Best practice for Article 9 funds: disclose Taxonomy-aligned investments as a subset of total sustainable investments. The Taxonomy-aligned proportion is the most rigorously verified component; the broader sustainable investment percentage covers additional investments meeting Article 2(17) criteria through other means.

Frequently asked questions

Must Article 9 funds invest only in Taxonomy-aligned activities?

No — Article 9 requires sustainable investments, not exclusively Taxonomy-aligned investments. Taxonomy alignment is one route to demonstrating sustainable investment status; investments can also qualify as sustainable investments through other means (social objectives, transition activities not yet covered by TSC). Taxonomy-aligned investments are a subset of sustainable investments.

What percentage of Taxonomy alignment is typical for Article 9 funds?

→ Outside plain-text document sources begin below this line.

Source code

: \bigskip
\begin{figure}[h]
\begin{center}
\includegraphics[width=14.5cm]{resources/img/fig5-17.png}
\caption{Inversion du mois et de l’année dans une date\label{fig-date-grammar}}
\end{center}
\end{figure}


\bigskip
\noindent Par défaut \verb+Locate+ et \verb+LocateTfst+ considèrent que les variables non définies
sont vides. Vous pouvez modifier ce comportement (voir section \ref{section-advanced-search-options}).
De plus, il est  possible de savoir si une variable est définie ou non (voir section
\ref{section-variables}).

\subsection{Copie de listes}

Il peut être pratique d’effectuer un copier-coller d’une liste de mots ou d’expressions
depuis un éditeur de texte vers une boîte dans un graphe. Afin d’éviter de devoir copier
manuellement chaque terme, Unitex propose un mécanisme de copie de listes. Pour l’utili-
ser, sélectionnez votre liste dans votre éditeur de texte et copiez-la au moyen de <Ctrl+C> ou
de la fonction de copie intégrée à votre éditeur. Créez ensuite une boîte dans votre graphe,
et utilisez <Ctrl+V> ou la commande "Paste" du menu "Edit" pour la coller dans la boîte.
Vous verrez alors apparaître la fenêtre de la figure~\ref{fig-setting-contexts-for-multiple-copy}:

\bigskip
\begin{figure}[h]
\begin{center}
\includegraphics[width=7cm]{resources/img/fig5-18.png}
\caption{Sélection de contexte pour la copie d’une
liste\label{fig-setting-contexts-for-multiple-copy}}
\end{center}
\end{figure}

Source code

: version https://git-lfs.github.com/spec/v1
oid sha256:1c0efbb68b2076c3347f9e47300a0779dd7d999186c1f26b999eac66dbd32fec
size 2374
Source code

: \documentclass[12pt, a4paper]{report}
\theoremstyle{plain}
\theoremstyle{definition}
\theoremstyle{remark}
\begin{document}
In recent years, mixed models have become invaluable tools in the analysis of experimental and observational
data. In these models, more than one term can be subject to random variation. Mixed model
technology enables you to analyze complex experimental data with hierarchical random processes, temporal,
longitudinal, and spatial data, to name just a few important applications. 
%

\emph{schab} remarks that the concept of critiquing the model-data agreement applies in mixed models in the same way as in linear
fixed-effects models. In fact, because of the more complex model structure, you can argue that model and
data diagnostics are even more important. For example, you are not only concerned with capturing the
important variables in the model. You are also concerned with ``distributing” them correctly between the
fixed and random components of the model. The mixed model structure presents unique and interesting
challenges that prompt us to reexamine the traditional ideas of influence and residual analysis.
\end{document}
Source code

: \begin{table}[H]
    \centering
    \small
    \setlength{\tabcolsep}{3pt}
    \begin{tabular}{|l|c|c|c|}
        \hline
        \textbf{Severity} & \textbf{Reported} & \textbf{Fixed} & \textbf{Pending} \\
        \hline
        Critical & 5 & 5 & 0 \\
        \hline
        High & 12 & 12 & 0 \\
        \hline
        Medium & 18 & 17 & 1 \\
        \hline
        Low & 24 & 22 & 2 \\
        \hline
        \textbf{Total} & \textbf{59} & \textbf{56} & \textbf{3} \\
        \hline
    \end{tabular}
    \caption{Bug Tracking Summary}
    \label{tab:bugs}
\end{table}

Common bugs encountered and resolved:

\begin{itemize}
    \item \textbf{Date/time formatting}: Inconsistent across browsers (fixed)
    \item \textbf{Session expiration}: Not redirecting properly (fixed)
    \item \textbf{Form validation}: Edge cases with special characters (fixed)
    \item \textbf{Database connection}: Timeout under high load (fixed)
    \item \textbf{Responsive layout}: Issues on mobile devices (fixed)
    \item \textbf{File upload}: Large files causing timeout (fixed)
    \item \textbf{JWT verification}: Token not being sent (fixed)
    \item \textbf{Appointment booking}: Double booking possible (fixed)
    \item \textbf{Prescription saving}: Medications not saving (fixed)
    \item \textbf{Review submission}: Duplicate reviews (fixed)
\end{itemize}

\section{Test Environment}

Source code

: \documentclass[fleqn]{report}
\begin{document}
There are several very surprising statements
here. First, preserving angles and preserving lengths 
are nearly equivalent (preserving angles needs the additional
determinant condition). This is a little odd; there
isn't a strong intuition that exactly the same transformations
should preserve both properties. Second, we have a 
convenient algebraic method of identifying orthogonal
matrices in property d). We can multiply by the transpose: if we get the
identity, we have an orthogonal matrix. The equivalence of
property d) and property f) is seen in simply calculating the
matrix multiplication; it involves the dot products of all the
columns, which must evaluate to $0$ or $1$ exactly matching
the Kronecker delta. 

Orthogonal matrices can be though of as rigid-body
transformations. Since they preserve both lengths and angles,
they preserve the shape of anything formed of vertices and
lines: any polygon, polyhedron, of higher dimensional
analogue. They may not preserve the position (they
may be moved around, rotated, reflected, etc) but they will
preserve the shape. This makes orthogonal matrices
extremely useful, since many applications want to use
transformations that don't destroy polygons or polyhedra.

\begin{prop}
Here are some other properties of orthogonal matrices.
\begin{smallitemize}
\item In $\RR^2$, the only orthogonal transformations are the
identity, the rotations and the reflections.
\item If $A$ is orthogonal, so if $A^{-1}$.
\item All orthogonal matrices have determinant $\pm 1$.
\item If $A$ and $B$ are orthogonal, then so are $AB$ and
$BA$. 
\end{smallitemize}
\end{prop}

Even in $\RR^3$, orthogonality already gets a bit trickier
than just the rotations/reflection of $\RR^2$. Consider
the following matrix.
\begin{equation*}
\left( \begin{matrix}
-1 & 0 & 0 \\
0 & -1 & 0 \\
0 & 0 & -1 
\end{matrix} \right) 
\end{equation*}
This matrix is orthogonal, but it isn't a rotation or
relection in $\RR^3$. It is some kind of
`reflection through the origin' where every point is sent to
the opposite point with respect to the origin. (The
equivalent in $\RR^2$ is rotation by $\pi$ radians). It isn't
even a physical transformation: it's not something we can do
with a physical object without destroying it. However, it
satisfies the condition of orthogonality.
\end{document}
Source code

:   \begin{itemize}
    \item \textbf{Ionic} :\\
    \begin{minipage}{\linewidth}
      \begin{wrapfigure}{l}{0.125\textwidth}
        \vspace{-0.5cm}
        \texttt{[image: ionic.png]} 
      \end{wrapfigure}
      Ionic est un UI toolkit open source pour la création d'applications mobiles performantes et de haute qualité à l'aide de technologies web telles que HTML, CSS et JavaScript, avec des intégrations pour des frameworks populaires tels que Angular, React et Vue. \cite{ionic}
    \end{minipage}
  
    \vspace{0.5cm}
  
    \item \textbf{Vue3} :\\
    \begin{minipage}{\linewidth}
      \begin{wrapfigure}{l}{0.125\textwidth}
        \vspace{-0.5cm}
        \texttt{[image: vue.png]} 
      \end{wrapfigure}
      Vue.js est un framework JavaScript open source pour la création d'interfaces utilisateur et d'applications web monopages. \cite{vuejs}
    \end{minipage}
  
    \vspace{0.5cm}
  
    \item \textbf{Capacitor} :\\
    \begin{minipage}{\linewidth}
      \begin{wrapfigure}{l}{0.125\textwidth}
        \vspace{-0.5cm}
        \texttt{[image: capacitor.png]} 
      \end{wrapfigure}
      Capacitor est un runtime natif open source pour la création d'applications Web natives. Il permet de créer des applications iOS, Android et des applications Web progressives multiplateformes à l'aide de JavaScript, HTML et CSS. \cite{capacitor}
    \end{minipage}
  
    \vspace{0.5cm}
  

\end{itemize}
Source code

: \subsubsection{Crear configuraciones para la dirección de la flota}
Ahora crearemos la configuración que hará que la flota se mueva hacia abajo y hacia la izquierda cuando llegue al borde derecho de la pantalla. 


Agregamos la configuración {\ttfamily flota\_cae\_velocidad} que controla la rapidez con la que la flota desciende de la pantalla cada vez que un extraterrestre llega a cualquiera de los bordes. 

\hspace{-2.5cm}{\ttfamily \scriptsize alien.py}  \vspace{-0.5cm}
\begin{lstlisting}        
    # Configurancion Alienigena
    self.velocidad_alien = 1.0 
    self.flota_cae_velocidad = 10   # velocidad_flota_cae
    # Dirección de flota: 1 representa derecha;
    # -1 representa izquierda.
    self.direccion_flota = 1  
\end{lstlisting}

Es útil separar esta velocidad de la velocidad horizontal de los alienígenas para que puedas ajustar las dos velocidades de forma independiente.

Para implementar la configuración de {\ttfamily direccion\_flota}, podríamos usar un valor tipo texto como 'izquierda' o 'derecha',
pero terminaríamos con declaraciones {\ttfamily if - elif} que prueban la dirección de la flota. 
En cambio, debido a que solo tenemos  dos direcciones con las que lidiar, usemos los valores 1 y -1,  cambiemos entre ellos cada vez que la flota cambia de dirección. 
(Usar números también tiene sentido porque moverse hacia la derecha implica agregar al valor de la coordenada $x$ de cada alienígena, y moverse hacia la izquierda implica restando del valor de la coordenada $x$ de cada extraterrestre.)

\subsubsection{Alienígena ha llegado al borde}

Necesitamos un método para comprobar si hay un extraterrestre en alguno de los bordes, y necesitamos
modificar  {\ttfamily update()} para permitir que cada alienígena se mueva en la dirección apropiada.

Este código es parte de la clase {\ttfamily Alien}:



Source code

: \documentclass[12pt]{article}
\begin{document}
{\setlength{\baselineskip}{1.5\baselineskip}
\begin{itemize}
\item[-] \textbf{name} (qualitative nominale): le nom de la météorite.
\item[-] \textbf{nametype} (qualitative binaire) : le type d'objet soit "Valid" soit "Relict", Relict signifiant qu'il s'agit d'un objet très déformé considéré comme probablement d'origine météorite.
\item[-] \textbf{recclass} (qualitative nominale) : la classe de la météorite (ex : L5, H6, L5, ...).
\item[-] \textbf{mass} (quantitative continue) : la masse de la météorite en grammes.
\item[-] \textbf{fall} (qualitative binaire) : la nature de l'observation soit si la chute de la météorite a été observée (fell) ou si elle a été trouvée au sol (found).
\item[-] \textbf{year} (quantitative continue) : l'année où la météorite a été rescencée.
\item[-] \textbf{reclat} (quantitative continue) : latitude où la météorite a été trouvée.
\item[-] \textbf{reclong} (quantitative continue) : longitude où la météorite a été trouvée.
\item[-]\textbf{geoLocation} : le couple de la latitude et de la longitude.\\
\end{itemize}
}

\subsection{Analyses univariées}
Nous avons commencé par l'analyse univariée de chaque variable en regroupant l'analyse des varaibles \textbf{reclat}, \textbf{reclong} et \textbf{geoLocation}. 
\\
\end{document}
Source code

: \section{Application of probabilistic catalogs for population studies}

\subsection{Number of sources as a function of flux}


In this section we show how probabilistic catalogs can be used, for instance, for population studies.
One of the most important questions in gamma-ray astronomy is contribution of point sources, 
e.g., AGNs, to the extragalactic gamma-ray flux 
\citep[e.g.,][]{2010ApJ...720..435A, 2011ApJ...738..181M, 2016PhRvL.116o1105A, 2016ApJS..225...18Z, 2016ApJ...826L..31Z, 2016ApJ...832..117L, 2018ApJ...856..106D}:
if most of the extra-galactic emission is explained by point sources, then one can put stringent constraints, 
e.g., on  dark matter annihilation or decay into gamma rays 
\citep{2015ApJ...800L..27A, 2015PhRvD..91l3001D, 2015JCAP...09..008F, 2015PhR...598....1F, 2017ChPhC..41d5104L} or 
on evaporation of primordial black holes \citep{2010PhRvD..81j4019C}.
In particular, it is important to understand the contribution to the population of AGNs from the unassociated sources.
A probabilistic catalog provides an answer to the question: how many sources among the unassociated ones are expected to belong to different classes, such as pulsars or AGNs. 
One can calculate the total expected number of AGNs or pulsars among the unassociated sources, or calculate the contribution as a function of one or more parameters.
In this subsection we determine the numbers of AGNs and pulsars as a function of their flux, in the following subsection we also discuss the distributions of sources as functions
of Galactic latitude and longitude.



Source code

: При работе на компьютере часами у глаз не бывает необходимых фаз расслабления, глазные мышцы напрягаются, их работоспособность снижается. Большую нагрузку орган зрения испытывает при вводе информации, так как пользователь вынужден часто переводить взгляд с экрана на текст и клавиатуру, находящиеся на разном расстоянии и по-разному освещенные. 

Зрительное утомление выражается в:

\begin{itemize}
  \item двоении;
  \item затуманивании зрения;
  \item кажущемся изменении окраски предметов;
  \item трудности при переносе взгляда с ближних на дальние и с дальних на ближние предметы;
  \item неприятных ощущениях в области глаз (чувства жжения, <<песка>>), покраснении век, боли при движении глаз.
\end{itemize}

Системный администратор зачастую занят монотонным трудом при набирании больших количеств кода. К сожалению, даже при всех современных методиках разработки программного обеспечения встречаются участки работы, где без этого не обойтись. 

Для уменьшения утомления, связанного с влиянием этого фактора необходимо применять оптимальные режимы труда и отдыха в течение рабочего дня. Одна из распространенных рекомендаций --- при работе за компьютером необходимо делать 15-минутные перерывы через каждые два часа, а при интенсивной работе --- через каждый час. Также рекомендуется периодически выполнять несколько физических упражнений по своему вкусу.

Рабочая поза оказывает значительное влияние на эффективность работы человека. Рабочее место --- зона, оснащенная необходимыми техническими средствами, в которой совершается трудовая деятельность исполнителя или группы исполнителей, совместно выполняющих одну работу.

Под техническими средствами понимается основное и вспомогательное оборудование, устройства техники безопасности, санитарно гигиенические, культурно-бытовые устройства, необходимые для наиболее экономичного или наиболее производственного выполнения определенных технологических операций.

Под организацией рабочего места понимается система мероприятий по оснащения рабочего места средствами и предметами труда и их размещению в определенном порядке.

Early SFDR periodic disclosures (2023–2025) show most Article 9 funds with Taxonomy-aligned percentages of 5–20% — reflecting the limited Taxonomy coverage and data availability. As TSC coverage expands and CSRD investee data matures, Taxonomy-aligned percentages are expected to increase. Compare against peer funds in the same strategy rather than against an absolute benchmark.

Does our Taxonomy alignment calculation need to be assured?

SFDR does not mandate assurance of Taxonomy alignment disclosures. However, as part of CSRD limited assurance (for fund managers subject to CSRD), the sustainability disclosures including SFDR-related information may be within the assurance scope. Expect regulatory pressure for increased assurance of SFDR disclosures as the framework matures.